Misbruik van eigendomsrecht?
De gemeente Enschede hoeft als eigenaar van de grond in beginsel niet te dulden dat anderen van haar eigendom gebruik maken; zij is bevoegd om de groenstrook van hekken te voorzien zoals zij heeft gedaan. Op grond van artikel 3:13 BW kan degene aan wie een bevoegdheid op basis van (in casu) een eigendomsrecht toekomt, haar echter niet inroepen voor zover hij haar misbruikt. Bij de beoordeling of sprake is van misbruik van bevoegdheid dient te worden bezien of de eigenaar - rekening houdend met alle bijzondere omstandigheden van het geval - naar redelijkheid tot die uitoefening had kunnen komen, in aanmerking nemende de onevenredigheid tussen het belang bij de uitoefening en het belang dat daardoor wordt geschaad.
4.6.
De gemeente Enschede is na verkoop van de grond en de bouw van woningen op de betreffende gronden gaandeweg geconfronteerd met spanningen in de buurt, in het bijzonder door de botsende belangen van de familie [A] en eisers [eiser sub 1] en [eiseres sub 2] . Zij heeft buurtbewoners hierna uitgenodigd hun visie te geven op het olifantenpad en er kwamen blijkbaar maar 4 buurtbewoners opdagen, waarvan 3 begrip hadden voor de situatie van de familie [A] en geen bezwaar hadden tegen afsluiting van het pad. De gemeente Enschede heeft hierop het privacy belang van de familie [A] tegen het belang van [eiser sub 1] en [eiseres sub 2] , dat zij moeten omlopen, afgewogen en het besluit genomen het paadje af te sluiten zoals zij heeft geschreven in de brief van 8 juli 2021 (zie 2.11.). Gelet op de gang van zaken en de door de gemeente Enschede gemaakte afweging na het inventariseren van de diverse belangen, is er naar het voorlopig oordeel van de voorzieningenrechter geen sprake van de situatie dat de gemeente Enschede het besluit gelet op de spelende belangen in redelijkheid niet heeft kunnen nemen.
4.7.
[eiser sub 1] en [eiseres sub 2] hebben gelet hierop onvoldoende aannemelijk gemaakt dat hun vorderingen in een eventuele bodemprocedure zullen worden toegewezen.
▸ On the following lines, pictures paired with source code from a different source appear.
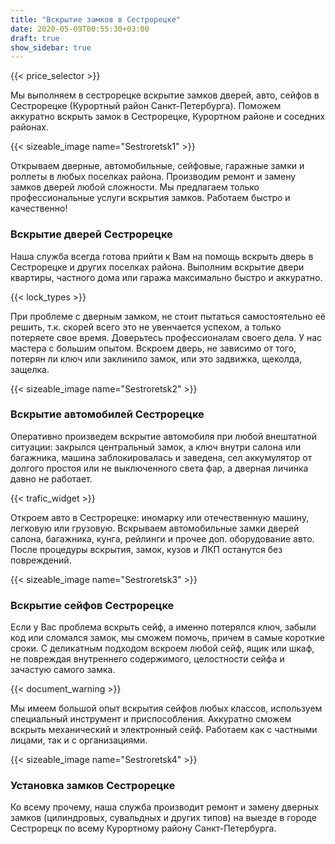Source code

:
 ```yaml
---
title: "Вскрытие замков в Сестрорецке"
date: 2020-05-09T00:55:30+03:00
draft: true
show_sidebar: true
---
```


{{< price_selector >}}

Мы выполняем в сестрорецке вскрытие замков дверей, авто, сейфов в Сестрорецке (Курортный район Санкт-Петербурга). Поможем аккуратно вскрыть замок в Сестрорецке, Курортном районе и соседних районах. 

{{< sizeable_image name="Sestroretsk1" >}}

Открываем дверные, автомобильные, сейфовые, гаражные замки и роллеты в любых поселках района. Производим ремонт и замену замков дверей любой сложности. Мы предлагаем только профессиональные услуги вскрытия замков. Работаем быстро и качественно!

### Вскрытие дверей Сестрорецке

Наша служба всегда готова прийти к Вам на помощь вскрыть дверь в Сестрорецке и других поселках района. Выполним вскрытие двери квартиры, частного дома или гаража максимально быстро и аккуратно. 

{{< lock_types >}}

При проблеме с дверным замком, не стоит пытаться самостоятельно её решить, т.к. скорей всего это не увенчается успехом, а только потеряете свое время. Доверьтесь профессионалам своего дела. У нас мастера с большим опытом. Вскроем дверь, не зависимо от того, потерян ли ключ или заклинило замок, или это задвижка, щеколда, защелка.

{{< sizeable_image name="Sestroretsk2" >}}

### Вскрытие автомобилей Сестрорецке

Оперативно произведем вскрытие автомобиля при любой внештатной ситуации: закрылся центральный замок, а ключ внутри салона или багажника, машина заблокировалась и заведена, сел аккумулятор от долгого простоя или не выключенного света фар, а дверная личинка давно не работает. 

{{< trafic_widget >}}

Откроем авто в Сестрорецке: иномарку или отечественную машину, легковую или грузовую. Вскрываем автомобильные замки дверей салона, багажника, кунга, рейлинги и прочее доп. оборудование авто. После процедуры вскрытия, замок, кузов и ЛКП останутся без повреждений.

{{< sizeable_image name="Sestroretsk3" >}}

### Вскрытие сейфов Сестрорецке

Если у Вас проблема вскрыть сейф, а именно потерялся ключ, забыли код или сломался замок, мы сможем помочь, причем в самые короткие сроки. С деликатным подходом вскроем любой сейф, ящик или шкаф, не повреждая внутреннего содержимого, целостности сейфа и зачастую самого замка. 

{{< document_warning >}}

Мы имеем большой опыт вскрытия сейфов любых классов, используем специальный инструмент и приспособления. Аккуратно сможем вскрыть механический и электронный сейф. Работаем как с частными лицами, так и с организациями.

{{< sizeable_image name="Sestroretsk4" >}}

### Установка замков Сестрорецке

Ко всему прочему, наша служба производит ремонт и замену дверных замков (цилиндровых, сувальдных и других типов) на выезде в городе Сестрорецк по всему Курортному району Санкт-Петербурга.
De vordering zal daarom worden afgewezen. [eiser sub 1] en [eiseres sub 2] dienen, als de in het ongelijk gestelde partij, de proceskosten te betalen.

5.De beslissing

De voorzieningenrechter
5.1.
wijst de vordering van [eiser sub 1] en [eiseres sub 2] af,
5.2.
veroordeelt [eiser sub 1] en [eiseres sub 2] in de kosten van de procedure, aan de zijde van de gemeente Enschede begroot op € 667,00 griffierecht en € 656,00 salaris advocaat.
Dit vonnis is gewezen door mr. A.E. Zweers, voorzieningenrechter, en in het openbaar uitgesproken op 24 november 2021.